Certains sujets s'enflamment sur les médias sociaux, amenant avec eux leurs lots de racontars plus bizarres les uns que les autres. “C'est le rôle des journalistes d'aller vérifier les informations à la source, même si c'est difficile. Par exemple, pendant la grève étudiante, il y avait plein de rumeurs qui circulaient sur un homme qui était supposément mort. La Presse a réussi à le retracer et à finalement obtenir la vraie version des faits, directement du principal intéressé, qui était évidemment vivant.”

Des trucs pour que ça fonctionne

Selon Judith Lussier, l'important dans ces cas est de faire l'entrevue de bonne foi et de ne pas essayer de piéger les gens. “Je ne ferais jamais une entrevue comme ça si elle était diffusée en direct. Les sujets intimes devraient être traités d'abord off the record. Par exemple, pour une ancienne chronique, j'ai questionné des personnes homosexuelles qui sont publiquement “dans le placard” sur les raisons qui motivent leur choix. Quand elles ne veulent pas en parler, je respecte complètement leur décision.”

La journaliste croit également qu'ils faut bien assumer sa question et les raisons qui nous motivent à la poser pour obtenir des réponses. “Je crois que Manon Massé a accepté de me parler parce que je ne me limitait pas juste à l'anecdote. L'entrevue permettait de parler d'autres choses, du fait de ne pas répondre à tout prix aux conventions sociales sur l'apparence et les genres, une idée qui lui est chère. C'est des thèmes qui sont peu abordés dans les médias grand public. L'article a aussi permis de découvrir ses autres prises de positions.”

Choisir son média et son public

Évidemment, le côté provocateur et l'orientation éditoriale d'Urbania jouent pour beaucoup dans l'approche journalistique des collaborateurs.

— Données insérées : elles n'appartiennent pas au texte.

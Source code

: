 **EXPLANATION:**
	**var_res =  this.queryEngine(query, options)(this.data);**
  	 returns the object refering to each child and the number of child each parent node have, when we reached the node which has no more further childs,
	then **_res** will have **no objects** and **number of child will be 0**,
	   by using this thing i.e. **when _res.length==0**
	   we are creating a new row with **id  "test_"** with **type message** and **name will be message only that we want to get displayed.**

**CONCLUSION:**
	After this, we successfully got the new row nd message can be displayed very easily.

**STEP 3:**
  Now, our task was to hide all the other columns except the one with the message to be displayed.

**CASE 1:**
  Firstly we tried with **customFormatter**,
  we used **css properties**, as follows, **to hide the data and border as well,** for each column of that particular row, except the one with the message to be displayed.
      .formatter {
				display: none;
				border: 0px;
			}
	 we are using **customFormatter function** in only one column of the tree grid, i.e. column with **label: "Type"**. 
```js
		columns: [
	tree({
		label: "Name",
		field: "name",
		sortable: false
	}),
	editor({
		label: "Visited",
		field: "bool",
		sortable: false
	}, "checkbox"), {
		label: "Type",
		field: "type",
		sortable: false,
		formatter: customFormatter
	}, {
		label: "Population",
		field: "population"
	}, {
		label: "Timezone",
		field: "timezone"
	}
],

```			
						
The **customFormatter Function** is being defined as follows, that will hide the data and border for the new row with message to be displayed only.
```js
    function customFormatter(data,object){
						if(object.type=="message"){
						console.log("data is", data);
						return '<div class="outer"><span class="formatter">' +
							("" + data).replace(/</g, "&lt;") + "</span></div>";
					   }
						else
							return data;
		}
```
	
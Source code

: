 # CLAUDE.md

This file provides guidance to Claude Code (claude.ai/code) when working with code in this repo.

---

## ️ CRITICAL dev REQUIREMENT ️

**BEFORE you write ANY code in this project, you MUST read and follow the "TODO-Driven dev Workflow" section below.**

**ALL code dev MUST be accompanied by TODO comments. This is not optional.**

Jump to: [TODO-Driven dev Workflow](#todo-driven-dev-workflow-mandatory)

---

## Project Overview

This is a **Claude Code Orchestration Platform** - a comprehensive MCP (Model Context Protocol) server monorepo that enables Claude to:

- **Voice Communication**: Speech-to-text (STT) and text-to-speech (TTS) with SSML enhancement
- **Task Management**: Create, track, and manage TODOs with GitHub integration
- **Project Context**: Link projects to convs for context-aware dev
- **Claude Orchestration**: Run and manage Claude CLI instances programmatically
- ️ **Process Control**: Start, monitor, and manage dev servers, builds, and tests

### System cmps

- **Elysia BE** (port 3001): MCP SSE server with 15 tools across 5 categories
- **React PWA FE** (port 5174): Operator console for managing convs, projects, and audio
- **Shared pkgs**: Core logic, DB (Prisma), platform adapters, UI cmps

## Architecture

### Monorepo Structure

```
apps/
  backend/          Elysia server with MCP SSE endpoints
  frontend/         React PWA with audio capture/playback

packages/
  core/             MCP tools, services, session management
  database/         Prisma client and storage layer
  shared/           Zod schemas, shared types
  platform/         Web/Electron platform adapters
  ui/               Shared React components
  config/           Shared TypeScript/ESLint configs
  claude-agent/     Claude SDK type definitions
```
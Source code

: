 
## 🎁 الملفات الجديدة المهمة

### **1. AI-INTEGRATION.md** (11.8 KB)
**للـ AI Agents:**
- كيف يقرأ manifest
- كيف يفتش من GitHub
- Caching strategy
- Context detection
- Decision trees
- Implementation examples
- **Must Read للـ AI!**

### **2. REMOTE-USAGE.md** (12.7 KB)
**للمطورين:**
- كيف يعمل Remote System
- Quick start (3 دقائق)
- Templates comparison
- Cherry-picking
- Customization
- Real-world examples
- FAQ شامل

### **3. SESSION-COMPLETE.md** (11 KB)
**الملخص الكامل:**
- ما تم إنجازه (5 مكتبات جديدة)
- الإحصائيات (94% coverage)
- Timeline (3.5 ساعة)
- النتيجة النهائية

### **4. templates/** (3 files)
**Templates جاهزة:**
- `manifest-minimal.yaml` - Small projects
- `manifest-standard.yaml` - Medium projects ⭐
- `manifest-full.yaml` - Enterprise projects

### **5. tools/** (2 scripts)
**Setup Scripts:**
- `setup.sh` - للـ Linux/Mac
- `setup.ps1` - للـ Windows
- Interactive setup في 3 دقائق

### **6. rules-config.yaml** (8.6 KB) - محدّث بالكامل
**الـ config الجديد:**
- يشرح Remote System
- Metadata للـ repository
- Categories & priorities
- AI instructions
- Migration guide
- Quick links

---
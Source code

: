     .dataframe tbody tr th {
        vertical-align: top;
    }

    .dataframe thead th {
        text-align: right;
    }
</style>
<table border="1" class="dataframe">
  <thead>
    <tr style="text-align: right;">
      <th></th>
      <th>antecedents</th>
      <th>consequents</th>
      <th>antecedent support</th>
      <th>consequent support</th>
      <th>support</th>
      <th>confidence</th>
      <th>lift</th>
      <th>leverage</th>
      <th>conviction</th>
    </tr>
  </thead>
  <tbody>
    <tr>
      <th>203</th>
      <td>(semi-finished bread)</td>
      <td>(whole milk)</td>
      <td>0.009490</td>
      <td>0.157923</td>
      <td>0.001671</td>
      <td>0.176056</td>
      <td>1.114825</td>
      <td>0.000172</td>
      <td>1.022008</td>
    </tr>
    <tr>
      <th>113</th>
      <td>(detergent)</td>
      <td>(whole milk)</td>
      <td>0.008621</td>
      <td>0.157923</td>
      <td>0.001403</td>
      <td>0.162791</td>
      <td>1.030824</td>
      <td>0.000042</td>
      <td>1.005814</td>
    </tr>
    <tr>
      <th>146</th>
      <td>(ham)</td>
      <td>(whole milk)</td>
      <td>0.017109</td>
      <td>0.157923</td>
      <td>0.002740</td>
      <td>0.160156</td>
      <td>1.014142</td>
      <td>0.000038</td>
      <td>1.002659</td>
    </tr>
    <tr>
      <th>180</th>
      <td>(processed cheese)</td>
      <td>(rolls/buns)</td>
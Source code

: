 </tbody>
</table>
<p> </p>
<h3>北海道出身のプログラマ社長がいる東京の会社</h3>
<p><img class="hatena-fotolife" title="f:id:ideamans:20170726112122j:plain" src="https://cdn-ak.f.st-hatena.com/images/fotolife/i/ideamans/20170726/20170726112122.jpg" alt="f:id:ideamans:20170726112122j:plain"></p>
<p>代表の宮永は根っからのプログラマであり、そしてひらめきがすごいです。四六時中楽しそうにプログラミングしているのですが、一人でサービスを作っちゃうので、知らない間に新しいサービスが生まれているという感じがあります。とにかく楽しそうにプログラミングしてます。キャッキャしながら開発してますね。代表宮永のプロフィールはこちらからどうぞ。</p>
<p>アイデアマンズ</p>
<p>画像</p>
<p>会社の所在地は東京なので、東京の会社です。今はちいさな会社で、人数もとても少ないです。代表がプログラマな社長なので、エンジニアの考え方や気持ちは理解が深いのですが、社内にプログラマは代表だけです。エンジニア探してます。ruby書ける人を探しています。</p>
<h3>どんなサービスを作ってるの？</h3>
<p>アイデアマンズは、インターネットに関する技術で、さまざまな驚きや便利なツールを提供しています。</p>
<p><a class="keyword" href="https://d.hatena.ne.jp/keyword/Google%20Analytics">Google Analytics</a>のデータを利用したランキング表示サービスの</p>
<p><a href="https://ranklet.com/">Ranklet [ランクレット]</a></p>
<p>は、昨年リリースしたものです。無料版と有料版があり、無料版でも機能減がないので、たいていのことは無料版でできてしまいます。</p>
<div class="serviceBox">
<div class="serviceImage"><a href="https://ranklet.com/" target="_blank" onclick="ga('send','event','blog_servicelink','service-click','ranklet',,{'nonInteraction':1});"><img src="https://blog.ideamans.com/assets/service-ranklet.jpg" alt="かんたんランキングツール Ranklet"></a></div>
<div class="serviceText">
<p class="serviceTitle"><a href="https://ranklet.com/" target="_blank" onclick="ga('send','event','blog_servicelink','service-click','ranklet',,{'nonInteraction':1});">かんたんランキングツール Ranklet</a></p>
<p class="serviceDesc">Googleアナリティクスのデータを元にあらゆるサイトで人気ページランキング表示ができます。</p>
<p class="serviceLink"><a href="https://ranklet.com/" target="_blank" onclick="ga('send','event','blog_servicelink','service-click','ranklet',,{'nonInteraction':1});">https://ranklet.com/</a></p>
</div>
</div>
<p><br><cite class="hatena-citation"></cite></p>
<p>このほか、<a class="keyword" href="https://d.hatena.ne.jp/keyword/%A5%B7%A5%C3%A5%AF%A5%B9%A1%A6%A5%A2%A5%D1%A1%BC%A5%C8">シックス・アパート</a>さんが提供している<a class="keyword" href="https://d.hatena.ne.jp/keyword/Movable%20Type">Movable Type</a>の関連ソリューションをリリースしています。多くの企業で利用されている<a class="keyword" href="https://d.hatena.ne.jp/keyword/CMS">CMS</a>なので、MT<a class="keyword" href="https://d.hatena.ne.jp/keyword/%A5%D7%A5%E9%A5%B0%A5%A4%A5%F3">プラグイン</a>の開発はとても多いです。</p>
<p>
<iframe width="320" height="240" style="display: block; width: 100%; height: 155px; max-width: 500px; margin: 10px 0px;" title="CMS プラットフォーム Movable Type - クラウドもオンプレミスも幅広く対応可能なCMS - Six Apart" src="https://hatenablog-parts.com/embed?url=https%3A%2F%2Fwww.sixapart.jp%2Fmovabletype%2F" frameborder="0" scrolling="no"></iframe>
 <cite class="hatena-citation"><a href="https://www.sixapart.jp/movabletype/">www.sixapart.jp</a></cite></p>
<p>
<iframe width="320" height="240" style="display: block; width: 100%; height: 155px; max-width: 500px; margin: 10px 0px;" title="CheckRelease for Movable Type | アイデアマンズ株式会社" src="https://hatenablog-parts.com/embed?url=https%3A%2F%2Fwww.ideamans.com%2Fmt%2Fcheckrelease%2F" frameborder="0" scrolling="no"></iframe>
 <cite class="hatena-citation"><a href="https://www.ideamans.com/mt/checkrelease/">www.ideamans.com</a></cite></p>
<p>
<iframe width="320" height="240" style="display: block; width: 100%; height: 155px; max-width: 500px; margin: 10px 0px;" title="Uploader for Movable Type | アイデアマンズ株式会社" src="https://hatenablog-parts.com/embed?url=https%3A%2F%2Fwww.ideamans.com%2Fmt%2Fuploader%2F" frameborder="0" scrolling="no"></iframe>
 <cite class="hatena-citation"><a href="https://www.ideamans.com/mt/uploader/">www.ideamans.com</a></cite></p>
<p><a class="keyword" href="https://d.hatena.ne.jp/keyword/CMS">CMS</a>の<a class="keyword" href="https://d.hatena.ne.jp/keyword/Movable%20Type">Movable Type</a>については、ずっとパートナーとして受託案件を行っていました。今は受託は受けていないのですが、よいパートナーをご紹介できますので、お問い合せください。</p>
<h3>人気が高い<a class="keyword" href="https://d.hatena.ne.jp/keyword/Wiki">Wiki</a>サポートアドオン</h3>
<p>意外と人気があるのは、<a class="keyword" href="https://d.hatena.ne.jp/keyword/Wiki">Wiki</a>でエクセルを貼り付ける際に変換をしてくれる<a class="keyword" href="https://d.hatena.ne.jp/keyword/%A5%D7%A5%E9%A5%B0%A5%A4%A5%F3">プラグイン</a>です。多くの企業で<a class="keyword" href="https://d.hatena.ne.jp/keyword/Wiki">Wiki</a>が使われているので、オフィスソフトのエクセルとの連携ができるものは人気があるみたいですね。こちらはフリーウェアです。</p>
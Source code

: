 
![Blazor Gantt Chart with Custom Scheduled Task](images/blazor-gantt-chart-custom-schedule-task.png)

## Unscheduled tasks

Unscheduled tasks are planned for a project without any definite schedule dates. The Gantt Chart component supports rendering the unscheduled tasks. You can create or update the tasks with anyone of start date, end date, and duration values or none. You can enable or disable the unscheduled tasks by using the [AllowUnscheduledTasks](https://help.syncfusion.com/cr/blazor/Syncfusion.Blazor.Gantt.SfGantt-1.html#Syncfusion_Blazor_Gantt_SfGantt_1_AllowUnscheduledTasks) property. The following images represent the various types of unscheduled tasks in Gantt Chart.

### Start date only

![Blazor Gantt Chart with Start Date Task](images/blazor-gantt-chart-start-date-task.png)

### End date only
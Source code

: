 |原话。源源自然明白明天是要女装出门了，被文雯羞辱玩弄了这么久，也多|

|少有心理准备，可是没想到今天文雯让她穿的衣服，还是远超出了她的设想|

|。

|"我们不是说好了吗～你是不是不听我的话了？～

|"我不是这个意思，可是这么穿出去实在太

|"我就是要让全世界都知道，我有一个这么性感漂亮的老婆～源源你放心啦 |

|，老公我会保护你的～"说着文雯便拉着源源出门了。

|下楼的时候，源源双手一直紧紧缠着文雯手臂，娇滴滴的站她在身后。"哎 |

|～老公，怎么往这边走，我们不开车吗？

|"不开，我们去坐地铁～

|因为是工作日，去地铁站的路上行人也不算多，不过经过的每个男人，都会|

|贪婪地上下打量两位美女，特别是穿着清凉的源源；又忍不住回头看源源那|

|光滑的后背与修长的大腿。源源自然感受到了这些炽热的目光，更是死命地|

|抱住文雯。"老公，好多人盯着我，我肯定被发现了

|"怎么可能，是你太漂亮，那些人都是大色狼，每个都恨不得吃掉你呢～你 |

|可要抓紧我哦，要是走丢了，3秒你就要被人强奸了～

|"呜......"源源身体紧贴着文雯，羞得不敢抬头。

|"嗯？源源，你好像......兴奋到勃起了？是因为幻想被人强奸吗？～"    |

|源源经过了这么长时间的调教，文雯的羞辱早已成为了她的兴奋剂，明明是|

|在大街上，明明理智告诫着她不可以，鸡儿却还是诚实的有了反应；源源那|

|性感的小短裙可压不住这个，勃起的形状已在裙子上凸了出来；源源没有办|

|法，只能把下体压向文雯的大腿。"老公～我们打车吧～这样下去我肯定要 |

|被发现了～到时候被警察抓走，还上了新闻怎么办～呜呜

Un tel sujet n'aurait probablement pas été abordé dans un média plus traditionnel ou encore il aurait été repris ou traité comme un élément de variété ou une nouvelle insolite.

“Dans une publication comme Urbania, on peut aborder la politique autrement.” explique Judith Lussier. “Nous ne sommes pas des spécialistes comme Chantal Hébert ou Vincent Marissal, c'est évident et on n'essaye pas de faire croire le contraire. Le ton de nos articles est adapté au style de notre publication et à nos lecteurs. Probablement que cette nouvelle ne serait pas comprise de la même façon si elle avait été diffusée à Radio-Canada, par exemple.”

La société d'état a tout de même abordé par la suite le sujet sous l'angle de la lutte à l'intimidation, dans le cadre d'entrevues avec les politiciens lors de la Fierté gaie. Le texte de Judith Lussier a définitivement brisé la glace.